After connecting to database, I am setting charset and collation this way:
$connection->set_charset("utf8");
$connection->query("SET NAMES utf8 COLLATE utf8_unicode_520_ci;");
Afterwards I am double-checking actual charsets and collation using SHOW VARIABLES LIKE '%collat%';
and SHOW VARIABLES LIKE '%char%';
which in formatted form return following information:
collation_connection->utf8_unicode_520_ci
collation_database->utf8_unicode_520_ci
collation_server->binary
character_set_client->utf8
character_set_connection->utf8
character_set_database->utf8
character_set_filesystem->binary
character_set_results->utf8
character_set_server->binary
character_set_system->utf8
character_sets_dir->/usr/share/mysql/charsets/
Until this point everything seems to be corrrect.
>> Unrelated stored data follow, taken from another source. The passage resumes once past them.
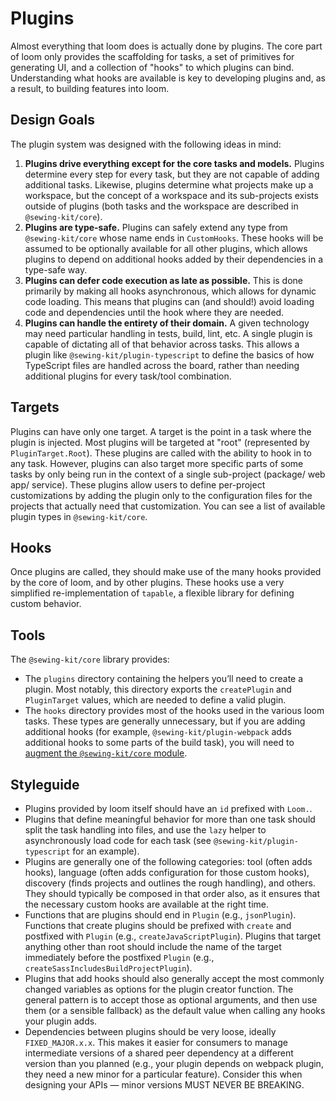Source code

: # Plugins

Almost everything that loom does is actually done by plugins. The core part of loom only provides the scaffolding for tasks, a set of primitives for generating UI, and a collection of "hooks" to which plugins can bind. Understanding what hooks are available is key to developing plugins and, as a result, to building features into loom.

## Design Goals

The plugin system was designed with the following ideas in mind:

1. **Plugins drive everything except for the core tasks and models.** Plugins determine every step for every task, but they are not capable of adding additional tasks. Likewise, plugins determine what projects make up a workspace, but the concept of a workspace and its sub-projects exists outside of plugins (both tasks and the workspace are described in `@sewing-kit/core`).
1. **Plugins are type-safe.** Plugins can safely extend any type from `@sewing-kit/core` whose name ends in `CustomHooks`. These hooks will be assumed to be optionally available for all other plugins, which allows plugins to depend on additional hooks added by their dependencies in a type-safe way.
1. **Plugins can defer code execution as late as possible.** This is done primarily by making all hooks asynchronous, which allows for dynamic code loading. This means that plugins can (and should!) avoid loading code and dependencies until the hook where they are needed.
1. **Plugins can handle the entirety of their domain.** A given technology may need particular handling in tests, build, lint, etc. A single plugin is capable of dictating all of that behavior across tasks. This allows a plugin like `@sewing-kit/plugin-typescript` to define the basics of how TypeScript files are handled across the board, rather than needing additional plugins for every task/tool combination.

## Targets

Plugins can have only one target. A target is the point in a task where the plugin is injected. Most plugins will be targeted at "root" (represented by `PluginTarget.Root`). These plugins are called with the ability to hook in to any task. However, plugins can also target more specific parts of some tasks by only being run in the context of a single sub-project (package/ web app/ service). These plugins allow users to define per-project customizations by adding the plugin only to the configuration files for the projects that actually need that customization. You can see a list of available plugin types in `@sewing-kit/core`.

## Hooks

Once plugins are called, they should make use of the many hooks provided by the core of loom, and by other plugins. These hooks use a very simplified re-implementation of `tapable`, a flexible library for defining custom behavior.

## Tools

The `@sewing-kit/core` library provides:

- The `plugins` directory containing the helpers you’ll need to create a plugin. Most notably, this directory exports the `createPlugin` and `PluginTarget` values, which are needed to define a valid plugin.
- The `hooks` directory provides most of the hooks used in the various loom tasks. These types are generally unnecessary, but if you are adding additional hooks (for example, `@sewing-kit/plugin-webpack` adds additional hooks to some parts of the build task), you will need to [augment the `@sewing-kit/core` module](https://www.typescriptlang.org/docs/handbook/declaration-merging.html#module-augmentation).

## Styleguide

- Plugins provided by loom itself should have an `id` prefixed with `Loom.`.
- Plugins that define meaningful behavior for more than one task should split the task handling into files, and use the `lazy` helper to asynchronously load code for each task (see `@sewing-kit/plugin-typescript` for an example).
- Plugins are generally one of the following categories: tool (often adds hooks), language (often adds configuration for those custom hooks), discovery (finds projects and outlines the rough handling), and others. They should typically be composed in that order also, as it ensures that the necessary custom hooks are available at the right time.
- Functions that are plugins should end in `Plugin` (e.g., `jsonPlugin`). Functions that create plugins should be prefixed with `create` and postfixed with `Plugin` (e.g., `createJavaScriptPlugin`). Plugins that target anything other than root should include the name of the target immediately before the postfixed `Plugin` (e.g., `createSassIncludesBuildProjectPlugin`).
- Plugins that add hooks should also generally accept the most commonly changed variables as options for the plugin creator function. The general pattern is to accept those as optional arguments, and then use them (or a sensible fallback) as the default value when calling any hooks your plugin adds.
- Dependencies between plugins should be very loose, ideally `FIXED_MAJOR.x.x`. This makes it easier for consumers to manage intermediate versions of a shared peer dependency at a different version than you planned (e.g., your plugin depends on webpack plugin, they need a new minor for a particular feature). Consider this when designing your APIs — minor versions MUST NEVER BE BREAKING.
But i am facing ordering issue when I am running query below:
SELECT birthPlace FROM persons ORDER BY birthPlace DESC LIMIT 5;
which retrun following results:
Łapsze Wyżne
Łapsze Wyżne
Zvolenská Slatina
Župčany
Župčany
Entry "Łapsze Wyżne" should not be listed as last as per utf8_unicode_520_ci collation it should be listed along with entries starting with normal "L" character. So it is evident that it is picking other collation then utf8_unicode_520_ci.I think is utf8_general_ci collation what is used (guessing from results order). Collation of table and column "birthPlace" is utf8_unicode_520_ci. I've expected collation precedence will be default column, table, database respectively.
phpMyAdmin and MySQL Workbench sort entries as expected. But my script is not sorting as expected.
So my question is what collation is really used if it is not explicitly set in query and how to solve it without modifying query if possible.
EDIT: Question itself is not about choosing proper collation as I already know and defined collation which is correct one for my purpose on all places I am able to control. Question is what collation is used if it is not explixitly defined in SELECT query. It is collation of connection, column, table, database, or server? Or it is default collation of used charset (in my case it is utf8_general_ci for uth8 charset? This is not clear to me from documentation. I want to order results by utf8_unicode_520_ci by default without defining it in every query I'll run in future. It is possible?